De los cuatro imputados que ayer comparecieron ante el juez, el que tampoco salió bien parado fue Rafael Ramos, socio director de Microgénesis, la entidad que presuntamente centralizaba el entramado societario creado para desviar los fondos obtenidos con los derechos de autor recaudados. Él tendrá que pagar 150.000 euros para eludir la cárcel. El fiscal Anticorrupción José Miguel Alonso solicitó para él que la garantía fuera de 200.000 euros.

El auto del magistrado afirma que 'la creación de la SDAE y de su filial Portal Latino, así como su actividad, se puede atribuir a un proyecto que habría sido ideado probablemente por Neri y, asimismo autorizado, consentido también por el presidente' de la SGAE, Eduardo Teddy Bautista, que declaró el domingo ante el magistrado.

Tanto Neri como Ramos, la pareja del primero, María Antonia García Pombo, y la hermana de esta, Eva, están acusados de apropiación indebida y administración fraudulenta, por lo que se enfrentan a una pena de hasta diez años de prisión. Además, Ramos deberá responder por un delito de alzamiento de bienes, castigado con cuatro años más.

La resolución desgrana el entramado 'parasitario' utilizado. Según el juez, 'pese a la preeminencia de Neri' en la SDAE y la SGAE, 'cabe presumir, cuanto menos, asunción tácita de la actividad presuntamenta delictiva investigada por parte de otros componentes del consejo de administración de la SDAE', especialmente los que también 'conforman el cuadro directivo de la SGAE'.

Bautista, según el magistrado, también estaba al tanto de las actividades de otras de las empresas utilizadas por la trama: Hipotálamo, participada por Rodríguez Neri. La entidad ingresó 1.227.851 euros entre los años 2003 y 2010 y 'presentan las características de una nómina encubierta atribuible a Neri'. Se presentaban a través de facturas giradas a la SDAE.

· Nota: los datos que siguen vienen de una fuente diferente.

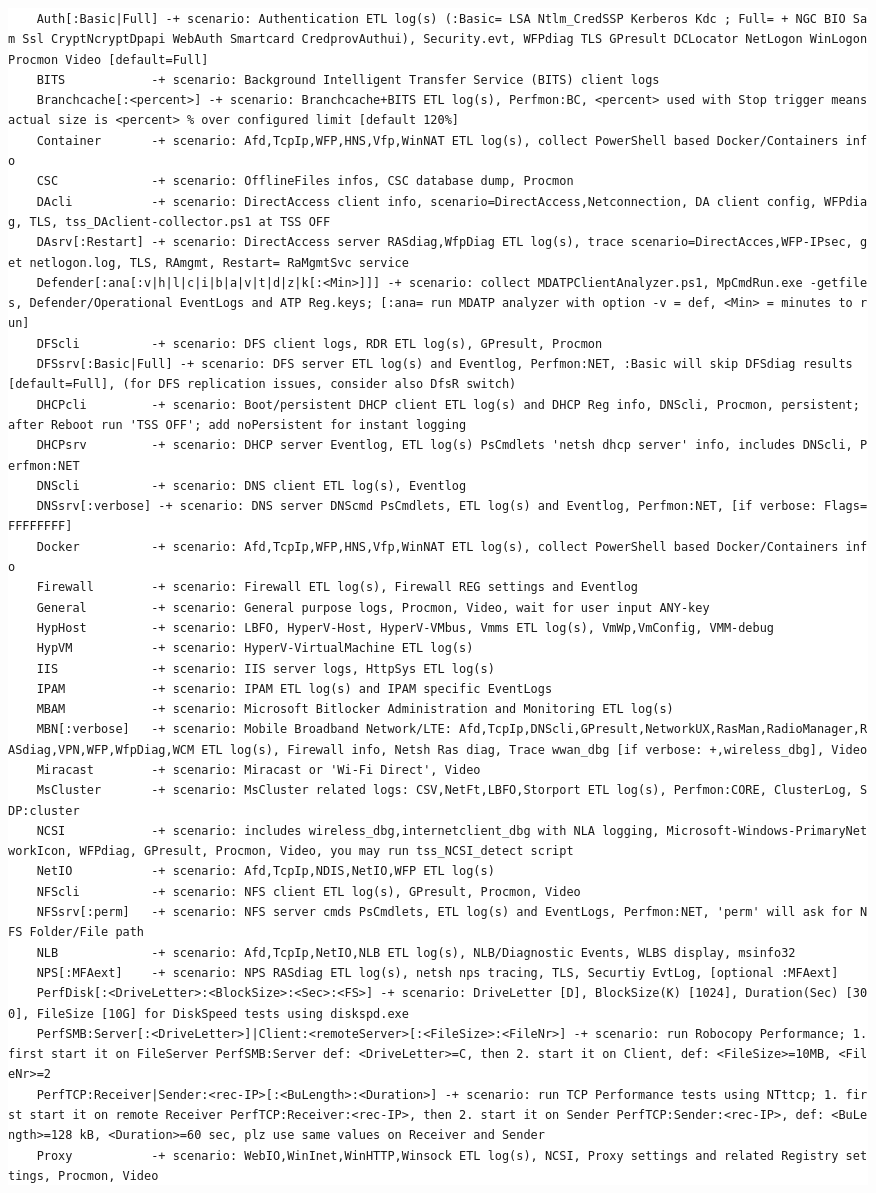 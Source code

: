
 ```
    Auth[:Basic|Full] -+ scenario: Authentication ETL log(s) (:Basic= LSA Ntlm_CredSSP Kerberos Kdc ; Full= + NGC BIO Sam Ssl CryptNcryptDpapi WebAuth Smartcard CredprovAuthui), Security.evt, WFPdiag TLS GPresult DCLocator NetLogon WinLogon Procmon Video [default=Full]
    BITS            -+ scenario: Background Intelligent Transfer Service (BITS) client logs
    Branchcache[:<percent>] -+ scenario: Branchcache+BITS ETL log(s), Perfmon:BC, <percent> used with Stop trigger means actual size is <percent> % over configured limit [default 120%]
    Container       -+ scenario: Afd,TcpIp,WFP,HNS,Vfp,WinNAT ETL log(s), collect PowerShell based Docker/Containers info
    CSC             -+ scenario: OfflineFiles infos, CSC database dump, Procmon
    DAcli           -+ scenario: DirectAccess client info, scenario=DirectAccess,Netconnection, DA client config, WFPdiag, TLS, tss_DAclient-collector.ps1 at TSS OFF
    DAsrv[:Restart] -+ scenario: DirectAccess server RASdiag,WfpDiag ETL log(s), trace scenario=DirectAcces,WFP-IPsec, get netlogon.log, TLS, RAmgmt, Restart= RaMgmtSvc service
    Defender[:ana[:v|h|l|c|i|b|a|v|t|d|z|k[:<Min>]]] -+ scenario: collect MDATPClientAnalyzer.ps1, MpCmdRun.exe -getfiles, Defender/Operational EventLogs and ATP Reg.keys; [:ana= run MDATP analyzer with option -v = def, <Min> = minutes to run]
    DFScli          -+ scenario: DFS client logs, RDR ETL log(s), GPresult, Procmon
    DFSsrv[:Basic|Full] -+ scenario: DFS server ETL log(s) and Eventlog, Perfmon:NET, :Basic will skip DFSdiag results [default=Full], (for DFS replication issues, consider also DfsR switch)
    DHCPcli         -+ scenario: Boot/persistent DHCP client ETL log(s) and DHCP Reg info, DNScli, Procmon, persistent; after Reboot run 'TSS OFF'; add noPersistent for instant logging
    DHCPsrv         -+ scenario: DHCP server Eventlog, ETL log(s) PsCmdlets 'netsh dhcp server' info, includes DNScli, Perfmon:NET
    DNScli          -+ scenario: DNS client ETL log(s), Eventlog
    DNSsrv[:verbose] -+ scenario: DNS server DNScmd PsCmdlets, ETL log(s) and Eventlog, Perfmon:NET, [if verbose: Flags=FFFFFFFF]
    Docker          -+ scenario: Afd,TcpIp,WFP,HNS,Vfp,WinNAT ETL log(s), collect PowerShell based Docker/Containers info
    Firewall        -+ scenario: Firewall ETL log(s), Firewall REG settings and Eventlog
    General         -+ scenario: General purpose logs, Procmon, Video, wait for user input ANY-key
    HypHost         -+ scenario: LBFO, HyperV-Host, HyperV-VMbus, Vmms ETL log(s), VmWp,VmConfig, VMM-debug
    HypVM           -+ scenario: HyperV-VirtualMachine ETL log(s)
    IIS             -+ scenario: IIS server logs, HttpSys ETL log(s)
    IPAM            -+ scenario: IPAM ETL log(s) and IPAM specific EventLogs
    MBAM            -+ scenario: Microsoft Bitlocker Administration and Monitoring ETL log(s)
    MBN[:verbose]   -+ scenario: Mobile Broadband Network/LTE: Afd,TcpIp,DNScli,GPresult,NetworkUX,RasMan,RadioManager,RASdiag,VPN,WFP,WfpDiag,WCM ETL log(s), Firewall info, Netsh Ras diag, Trace wwan_dbg [if verbose: +,wireless_dbg], Video
    Miracast        -+ scenario: Miracast or 'Wi-Fi Direct', Video
    MsCluster       -+ scenario: MsCluster related logs: CSV,NetFt,LBFO,Storport ETL log(s), Perfmon:CORE, ClusterLog, SDP:cluster
    NCSI            -+ scenario: includes wireless_dbg,internetclient_dbg with NLA logging, Microsoft-Windows-PrimaryNetworkIcon, WFPdiag, GPresult, Procmon, Video, you may run tss_NCSI_detect script
    NetIO           -+ scenario: Afd,TcpIp,NDIS,NetIO,WFP ETL log(s)
    NFScli          -+ scenario: NFS client ETL log(s), GPresult, Procmon, Video
    NFSsrv[:perm]   -+ scenario: NFS server cmds PsCmdlets, ETL log(s) and EventLogs, Perfmon:NET, 'perm' will ask for NFS Folder/File path
    NLB             -+ scenario: Afd,TcpIp,NetIO,NLB ETL log(s), NLB/Diagnostic Events, WLBS display, msinfo32
    NPS[:MFAext]    -+ scenario: NPS RASdiag ETL log(s), netsh nps tracing, TLS, Securtiy EvtLog, [optional :MFAext]
    PerfDisk[:<DriveLetter>:<BlockSize>:<Sec>:<FS>] -+ scenario: DriveLetter [D], BlockSize(K) [1024], Duration(Sec) [300], FileSize [10G] for DiskSpeed tests using diskspd.exe
    PerfSMB:Server[:<DriveLetter>]|Client:<remoteServer>[:<FileSize>:<FileNr>] -+ scenario: run Robocopy Performance; 1. first start it on FileServer PerfSMB:Server def: <DriveLetter>=C, then 2. start it on Client, def: <FileSize>=10MB, <FileNr>=2
    PerfTCP:Receiver|Sender:<rec-IP>[:<BuLength>:<Duration>] -+ scenario: run TCP Performance tests using NTttcp; 1. first start it on remote Receiver PerfTCP:Receiver:<rec-IP>, then 2. start it on Sender PerfTCP:Sender:<rec-IP>, def: <BuLength>=128 kB, <Duration>=60 sec, plz use same values on Receiver and Sender
    Proxy           -+ scenario: WebIO,WinInet,WinHTTP,Winsock ETL log(s), NCSI, Proxy settings and related Registry settings, Procmon, Video
```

Para acreditar estos extremos, el magistrado cita diversa documentación y una conversación telefónica intervenida el 27 de junio entre Neri y su pareja, en la que ambos reconocen que el salario del primero 'se instrumentaliza a través de facturas giradas a Hipotálamo'.

Pero la citada entidad es solo un ejemplo. A continuación, el magistrado analiza las 12 que componen la trama, como Micromega Consultores, en la que María Antonia García Pombo y su hija Leticia son las únicas personas que recibieron retribuciones. La primera percibió 340.000 euros entre 2004 y 2008.

Y si había dudas del nexo de unión que supone Rodríguez Neri entre la SDAE y Microgénesis, un botón de muestra: Neri fue nombrado presidente de la SDAE en 2001 y no abandonó la presidencia de Microgénesis hasta enero de 2003. Esta entidad era la que era contratada en exclusiva y entre 2003 y 2007 cobró 26,4 millones de euros del grupo SGAE por servicios inexistentes a través de contratos que simulaban el tráfico mercantil.

Además, Neri, tras pasar 'el control' de Microgénesis a 'sus amigos y socios de otras empresas, Rafael Ramos y su pareja, Elena Vázquez, así como' a su cuñada, Eva García Pombo, siguió siendo usuario de la tarjeta con la que contaba en la entidad. No fue cancelada hasta noviembre de 2007 y sus gastos entre 2005 y 2006 ascendieron a 40.018 euros.

El extenso auto, que menciona hasta irregularidades detectadas en el reciente proceso electoral celebrado en la SGAE, en el que fue reelegido Bautista, explica cómo se ha intentado disolver la SDAE, que ha dado pérdidas desde su creación. Finalmente se ha hecho 'en un proceso cargado de celeridad y opacidad' justo antes de la operación Saga.

Apropiación indebida

Este delito está castigado con hasta seis años de prisión. El juez se centra en el tipo agravado previsto para las apropiaciones mayores de 50.000 euros y hechas al aprovechar el defraudador su credibilidad empresarial o profesional.

Administración fraudulenta

Se castiga con cuatro años de prisión a quien, en beneficio propio o de un tercero, disponga de los bienes de la sociedad causando a esta sociedad un perjuicio.